Diathonite is a great product. It has been successfully used for EnerPHit projects and I think retrofit Passivhaus. Diathonite can be bought and applied exactly as plaster or you can get their installers to spray it on. The spray can be applied between wall and first parallel joist where manual application can be a problem. Paying for a crew to spray apply Diathonite probably isn’t worth while if only doing one room. It’s more a whole house approach.

You won’t need to parge if using Diathonite. The minimum depth is 2.5cm but it can be layered up to almost anything you want to reach a target U value. 2.5cm should be airtight. Being vapour open you are free to do virtually what you want (if anything) to the outside surface, by way of insulation and trim.

Insulated plasterboard is not so vapour open and needs careful application to be airtight at the joins. It is, however, a lot cheaper than Diathonite.

If using plasterboard I would be very cautious about coating the external surface of the wall.

You are correct about overlapping IWI & EWI. The recommended overlap is a minimum of 1m. This leads to awkward aesthetic choices, unless you happen to have a suitable feature one meter from the corner. I’m thinking of an alcove or chimney breast that you are retaining. The distance has been calculated previously based on the U value of a metre of brick wall.

They may not advertise as such but the age of the property is irrelevant to the rest process. I had a test of our house a few years ago. Built in , better than regulations. In other words, better than rubbish! 7 ach against 10 ach.

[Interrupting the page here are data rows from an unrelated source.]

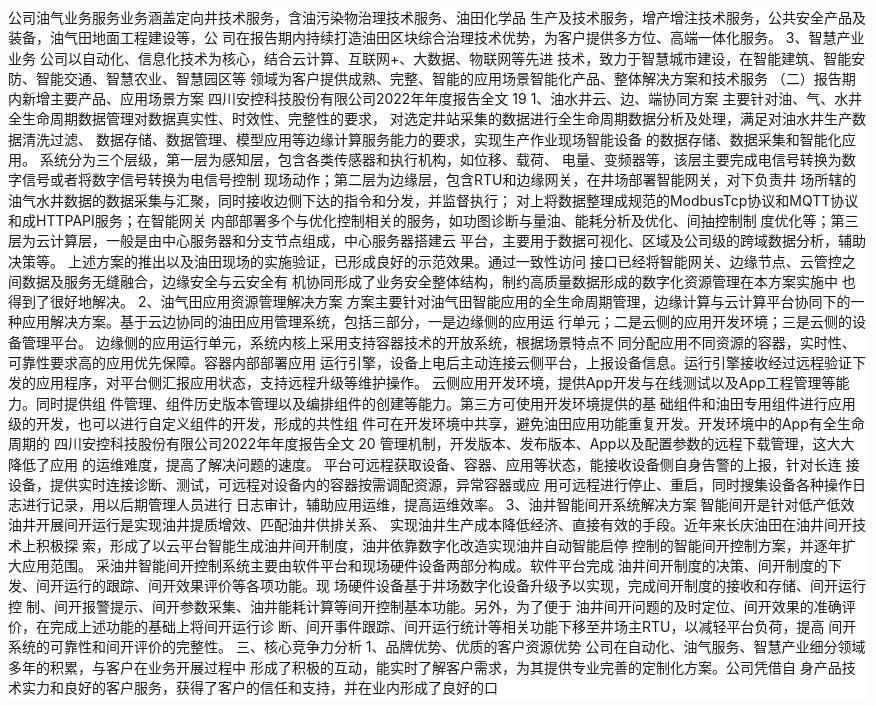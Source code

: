 公司油气业务服务业务涵盖定向井技术服务，含油污染物治理技术服务、油田化学品
生产及技术服务，增产增注技术服务，公共安全产品及装备，油气田地面工程建设等，公
司在报告期内持续打造油田区块综合治理技术优势，为客户提供多方位、高端一体化服务。
3、智慧产业业务
公司以自动化、信息化技术为核心，结合云计算、互联网+、大数据、物联网等先进
技术，致力于智慧城市建设，在智能建筑、智能安防、智能交通、智慧农业、智慧园区等
领域为客户提供成熟、完整、智能的应用场景智能化产品、整体解决方案和技术服务
（二）报告期内新增主要产品、应用场景方案
四川安控科技股份有限公司2022年年度报告全文
19
1、油水井云、边、端协同方案
主要针对油、气、水井全生命周期数据管理对数据真实性、时效性、完整性的要求，
对选定井站采集的数据进行全生命周期数据分析及处理，满足对油水井生产数据清洗过滤、
数据存储、数据管理、模型应用等边缘计算服务能力的要求，实现生产作业现场智能设备
的数据存储、数据采集和智能化应用。
系统分为三个层级，第一层为感知层，包含各类传感器和执行机构，如位移、载荷、
电量、变频器等，该层主要完成电信号转换为数字信号或者将数字信号转换为电信号控制
现场动作；第二层为边缘层，包含RTU和边缘网关，在井场部署智能网关，对下负责井
场所辖的油气水井数据的数据采集与汇聚，同时接收边侧下达的指令和分发，并监督执行；
对上将数据整理成规范的ModbusTcp协议和MQTT协议和成HTTPAPI服务；在智能网关
内部部署多个与优化控制相关的服务，如功图诊断与量油、能耗分析及优化、间抽控制制
度优化等；第三层为云计算层，一般是由中心服务器和分支节点组成，中心服务器搭建云
平台，主要用于数据可视化、区域及公司级的跨域数据分析，辅助决策等。
上述方案的推出以及油田现场的实施验证，已形成良好的示范效果。通过一致性访问
接口已经将智能网关、边缘节点、云管控之间数据及服务无缝融合，边缘安全与云安全有
机协同形成了业务安全整体结构，制约高质量数据形成的数字化资源管理在本方案实施中
也得到了很好地解决。
2、油气田应用资源管理解决方案
方案主要针对油气田智能应用的全生命周期管理，边缘计算与云计算平台协同下的一
种应用解决方案。基于云边协同的油田应用管理系统，包括三部分，一是边缘侧的应用运
行单元；二是云侧的应用开发环境；三是云侧的设备管理平台。
边缘侧的应用运行单元，系统内核上采用支持容器技术的开放系统，根据场景特点不
同分配应用不同资源的容器，实时性、可靠性要求高的应用优先保障。容器内部部署应用
运行引擎，设备上电后主动连接云侧平台，上报设备信息。运行引擎接收经过远程验证下
发的应用程序，对平台侧汇报应用状态，支持远程升级等维护操作。
云侧应用开发环境，提供App开发与在线测试以及App工程管理等能力。同时提供组
件管理、组件历史版本管理以及编排组件的创建等能力。第三方可使用开发环境提供的基
础组件和油田专用组件进行应用级的开发，也可以进行自定义组件的开发，形成的共性组
件可在开发环境中共享，避免油田应用功能重复开发。开发环境中的App有全生命周期的
四川安控科技股份有限公司2022年年度报告全文
20
管理机制，开发版本、发布版本、App以及配置参数的远程下载管理，这大大降低了应用
的运维难度，提高了解决问题的速度。
平台可远程获取设备、容器、应用等状态，能接收设备侧自身告警的上报，针对长连
接设备，提供实时连接诊断、测试，可远程对设备内的容器按需调配资源，异常容器或应
用可远程进行停止、重启，同时搜集设备各种操作日志进行记录，用以后期管理人员进行
日志审计，辅助应用运维，提高运维效率。
3、油井智能间开系统解决方案
智能间开是针对低产低效油井开展间开运行是实现油井提质增效、匹配油井供排关系、
实现油井生产成本降低经济、直接有效的手段。近年来长庆油田在油井间开技术上积极探
索，形成了以云平台智能生成油井间开制度，油井依靠数字化改造实现油井自动智能启停
控制的智能间开控制方案，并逐年扩大应用范围。
采油井智能间开控制系统主要由软件平台和现场硬件设备两部分构成。软件平台完成
油井间开制度的决策、间开制度的下发、间开运行的跟踪、间开效果评价等各项功能。现
场硬件设备基于井场数字化设备升级予以实现，完成间开制度的接收和存储、间开运行控
制、间开报警提示、间开参数采集、油井能耗计算等间开控制基本功能。另外，为了便于
油井间开问题的及时定位、间开效果的准确评价，在完成上述功能的基础上将间开运行诊
断、间开事件跟踪、间开运行统计等相关功能下移至井场主RTU，以减轻平台负荷，提高
间开系统的可靠性和间开评价的完整性。
三、核心竞争力分析
1、品牌优势、优质的客户资源优势
公司在自动化、油气服务、智慧产业细分领域多年的积累，与客户在业务开展过程中
形成了积极的互动，能实时了解客户需求，为其提供专业完善的定制化方案。公司凭借自
身产品技术实力和良好的客户服务，获得了客户的信任和支持，并在业内形成了良好的口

Anyway, to the point in hand, a CWI company could advise. You also ought to find out whether the cavity is shared with your semidetached neighbour although I don’t think that practice continued into the eighties.

If you can lie on the loft floor and see the cavity, then clearly it is open. Photos of such have been posted on this forum and my first cavity walled property was like that too.

Thermal images can also help, taken at dawn on a cold winter’s day with a well heated house.